Actually, I think this is not that different from your patch (you called
the almost same function qcow2_grow_l1_image_data and avoided the normal
calculation of the next L1 table size for some reason), but probably a
lot less confusing.

> +
> +    /* write updated header.size */
> +    offset = cpu_to_be64(offset);
> +    if (bdrv_pwrite(bs->file, offsetof(QCowHeader, size), &offset,
> +                    sizeof(uint64_t)) != sizeof(uint64_t)) {
> +        return -EIO;
> +    }

The vmstate_offset field needs to be updated somewhere, too. In my
suggestion this would be in qcow2_move_vmstate.

Kevin
Stefan Hajnoczi - April 26, 2010, 2:01 p.m.
On Mon, Apr 26, 2010 at 12:46 PM, Kevin Wolf <kwolf@redhat.com> wrote:
> Am 24.04.2010 10:12, schrieb Stefan Hajnoczi:
>> This patch adds the ability to grow qcow2 images in-place using
>> bdrv_truncate().  This enables qemu-img resize command support for
>> qcow2.
>>
>> Snapshots are not supported and bdrv_truncate() will return -ENOTSUP.
>> The notion of resizing an image with snapshots could lead to confusion:
>> users may expect snapshots to remain unchanged, but this is not possible
>> with the current qcow2 on-disk format where the header.size field is
>> global instead of per-snapshot.  Others may expect snapshots to change
>> size along with the current image data.  I think it is safest to not
>> support snapshots and perhaps add behavior later if there is a
>> consensus.
>
> I think it would make most sense if we kept the disk size per snapshot
> (so your first option). The snapshot header is extensible, so it should
> be possible.
>
> Just disabling it is okay with me, too, but in that case this patch is
> much more complicated than it needs to be: If there are no snapshots,
> there is no vmstate area.

Good point, things are simplified greatly if there is no vm state
data.  I haven't read the save/load vm yet and failed to make the
connection here ;).

I will eliminate most of the code as you explained and send a v2
patch.  I have responded below because I hope to learn more by
discussing the comments with you, but most of the issues will not
apply to a slimmed down v2 so feel free to ignore if you are busy.

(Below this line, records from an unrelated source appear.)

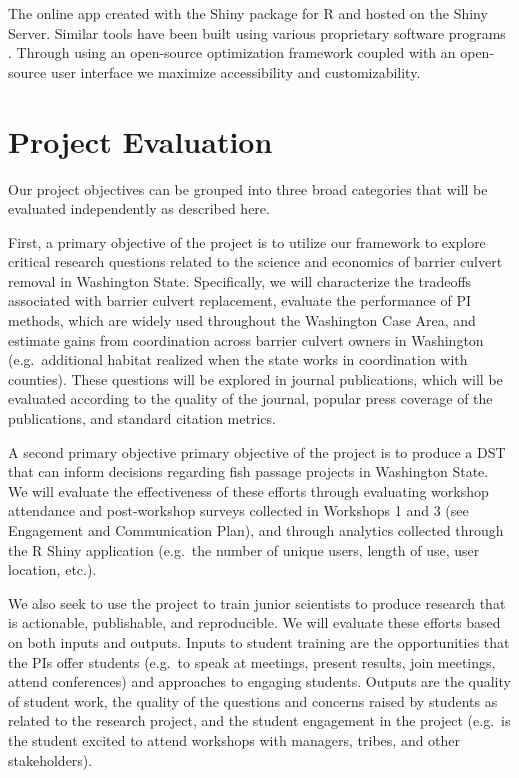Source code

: The online app created with the Shiny package for R and hosted on the Shiny Server. Similar tools have been built using various proprietary software programs \citep{ohanley_optipass_2015, moody_pet_2017}. Through using an open-source optimization framework coupled with an open-source user interface we maximize accessibility and customizability. 


\section{Project Evaluation}

Our project objectives can be grouped into three broad categories that will be evaluated independently as described here. 

First, a primary objective of the project is to utilize our framework to explore critical research questions related to the science and economics of barrier culvert removal in Washington State. Specifically, we will characterize the tradeoffs associated with barrier culvert replacement, evaluate the performance of PI methods, which are widely used throughout the Washington Case Area, and estimate gains from coordination across barrier culvert owners in Washington (e.g.\ additional habitat realized when the state works in coordination with counties). These questions will be explored in journal publications, which will be evaluated according to the quality of the journal, popular press coverage of the publications, and standard citation metrics.


A second primary objective primary objective of the project is to produce a DST that can inform decisions regarding fish passage projects in Washington State.  We will evaluate the effectiveness of these efforts through evaluating workshop attendance and post-workshop surveys collected in Workshops 1 and 3 (see Engagement and Communication Plan), and through analytics collected through the R Shiny application (e.g.\ the number of unique users, length of use, user location, etc.).

We also seek to use the project to train junior scientists to produce research that is actionable, publishable, and reproducible. We will evaluate these efforts based on both inputs and outputs. Inputs to student training are the opportunities that the PIs offer students (e.g.\ to speak at meetings, present results, join meetings, attend conferences) and approaches to engaging students. Outputs are the quality of student work, the quality of the questions and concerns raised by students as related to the research project, and the student engagement in the project (e.g.\ is the student excited to attend workshops with managers, tribes, and other stakeholders). 

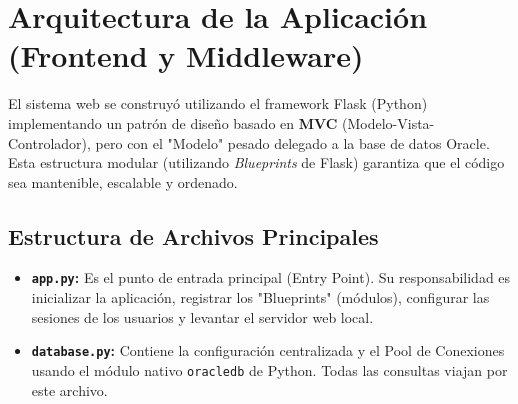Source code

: \documentclass[12pt,a4paper]{article}
\begin{document}

\section{Arquitectura de la Aplicación (Frontend y Middleware)}
El sistema web se construyó utilizando el framework Flask (Python) implementando un patrón de diseño basado en \textbf{MVC} (Modelo-Vista-Controlador), pero con el "Modelo" pesado delegado a la base de datos Oracle. Esta estructura modular (utilizando \textit{Blueprints} de Flask) garantiza que el código sea mantenible, escalable y ordenado.

\subsection{Estructura de Archivos Principales}
\begin{itemize}
    \item \textbf{\texttt{app.py}:} Es el punto de entrada principal (Entry Point). Su responsabilidad es inicializar la aplicación, registrar los "Blueprints" (módulos), configurar las sesiones de los usuarios y levantar el servidor web local.
    \item \textbf{\texttt{database.py}:} Contiene la configuración centralizada y el Pool de Conexiones usando el módulo nativo \texttt{oracledb} de Python. Todas las consultas viajan por este archivo.
\end{itemize}
\end{document}

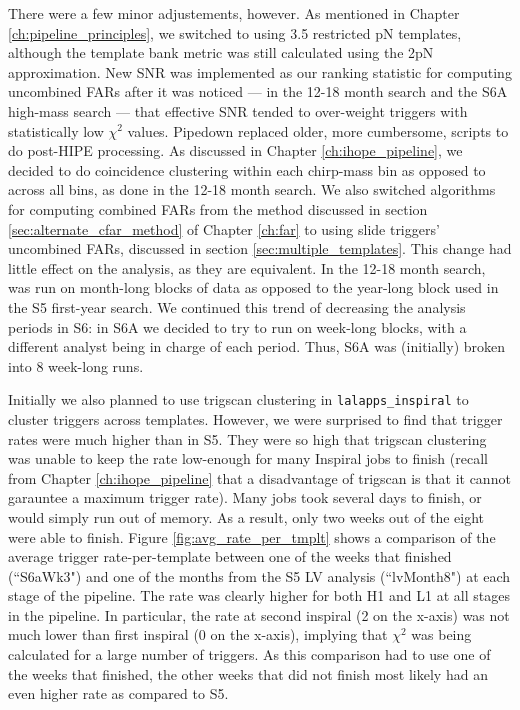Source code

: There were a few minor adjustements, however. As mentioned in Chapter \ref{ch:pipeline_principles}, we switched to using 3.5 restricted \ac{pN} templates, although the template bank metric was still calculated using the 2\ac{pN} approximation. New \ac{SNR} was implemented as our ranking statistic for computing uncombined \acp{FAR} after it was noticed --- in the 12-18 month search and the S6A high-mass search --- that effective \ac{SNR} tended to over-weight triggers with statistically low $\chi^2$ values. Pipedown replaced older, more cumbersome, scripts to do post-\ac{HIPE} processing. As discussed in Chapter \ref{ch:ihope_pipeline}, we decided to do coincidence clustering within each chirp-mass bin as opposed to across all bins, as done in the 12-18 month search. We also switched algorithms for computing combined \acp{FAR} from the method discussed in section \ref{sec:alternate_cfar_method} of Chapter \ref{ch:far} to using slide triggers' uncombined \acp{FAR}, discussed in section \ref{sec:multiple_templates}. This change had little effect on the analysis, as they are equivalent. In the 12-18 month search, \ihope was run on month-long blocks of data as opposed to the year-long block used in the \ac{S5} first-year search. We continued this trend of decreasing the analysis periods in \ac{S6}: in S6A we decided to try to run \ihope on week-long blocks, with a different analyst being in charge of each period. Thus, S6A was (initially) broken into 8 week-long runs.

Initially we also planned to use trigscan clustering in \verb|lalapps_inspiral| to cluster triggers across templates. However, we were surprised to find that trigger rates were much higher than in \ac{S5}. They were so high that trigscan clustering was unable to keep the rate low-enough for many Inspiral jobs to finish (recall from Chapter \ref{ch:ihope_pipeline} that a disadvantage of trigscan is that it cannot garauntee a maximum trigger rate). Many jobs took several days to finish, or would simply run out of memory. As a result, only two weeks out of the eight were able to finish. Figure \ref{fig:avg_rate_per_tmplt} shows a comparison of the average trigger rate-per-template between one of the weeks that finished (``S6aWk3") and one of the months from the \ac{S5} LV analysis (``lvMonth8") at each stage of the pipeline. The rate was clearly higher for both H1 and L1 at all stages in the pipeline. In particular, the rate at second inspiral (2 on the x-axis) was not much lower than first inspiral (0 on the x-axis), implying that $\chi^2$ was being calculated for a large number of triggers. As this comparison had to use one of the weeks that finished, the other weeks that did not finish most likely had an even higher rate as compared to \ac{S5}.

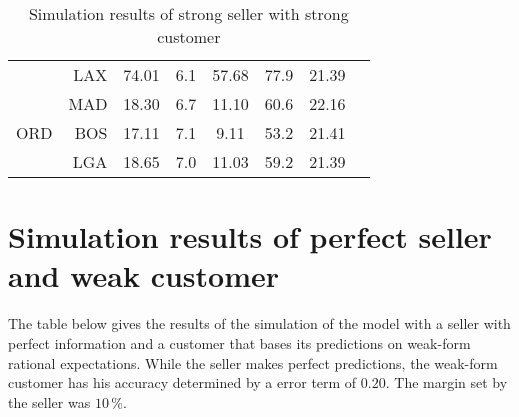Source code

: \begin{table}[h]
\begin{center}
\begin{tabular}{l r c c c c c c}
     &  LAX &   74.01  &     6.1  &   57.68  &    77.9  &   21.39  \\
     &  MAD &   18.30  &     6.7  &   11.10  &    60.6  &   22.16  \\[.5ex]
ORD  &  BOS &   17.11  &     7.1  &    9.11  &    53.2  &   21.41  \\
     &  LGA &   18.65  &     7.0  &   11.03  &    59.2  &   21.39  \\
            \bottomrule
        \end{tabular}
        \caption{Simulation results of strong seller with strong customer}
        \label{tbl:resultsStrongStrong}
    \end{center}
\end{table}




\chapter{Simulation results of perfect seller and weak customer}
\label{app:SimulationResultsPerfectWeak}
The table below gives the results of the simulation of the model with a seller with perfect information and a customer that bases its predictions on weak-form rational expectations. While the seller makes perfect predictions, the weak-form customer has his accuracy determined by a error term of $0.20$. The margin set by the seller was $10\,\%$.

>> Backing images continue to work.  If the image is now larger than its
>> backing image, zeroes are read when accessing beyond the end of the
>> backing image.
>>
>> Signed-off-by: Stefan Hajnoczi <stefanha@linux.vnet.ibm.com>
>> ---
>> This applies to kevin/block.
>>
>>  block/qcow2-cluster.c  |   64 ++++++++++++++++++++++++++++++++++++++---------
>>  block/qcow2-snapshot.c |    2 +-
>>  block/qcow2.c          |   43 +++++++++++++++++++++++++++++---
>>  block/qcow2.h          |    9 ++++++-
>>  4 files changed, 99 insertions(+), 19 deletions(-)
>>
>> diff --git a/block/qcow2-cluster.c b/block/qcow2-cluster.c
>> index c11680d..20c8426 100644
>> --- a/block/qcow2-cluster.c
>> +++ b/block/qcow2-cluster.c
>> @@ -28,30 +28,39 @@
>>  #include "block_int.h"
>>  #include "block/qcow2.h"
>>
>> -int qcow2_grow_l1_table(BlockDriverState *bs, int min_size)
>> +/*
>> + * qcow2_grow_l1_table_common
>> + *
>> + * Grows the L1 table and updates the header on disk.
>> + *
>> + * Setting new_l1_vm_state_index to s->l1_vm_state_index grows the vm state
>> + * area.
>> + *
>> + * Setting new_l1_vm_state_index to the new end of image grows the image data
>> + * area.
>
> I don't understand this distinction. I'm sure you describe something
> trivial here, but it sounds like magic.
>
> There's really not much difference between data and vmstate clusters and
> callers don't know on which of both they are working.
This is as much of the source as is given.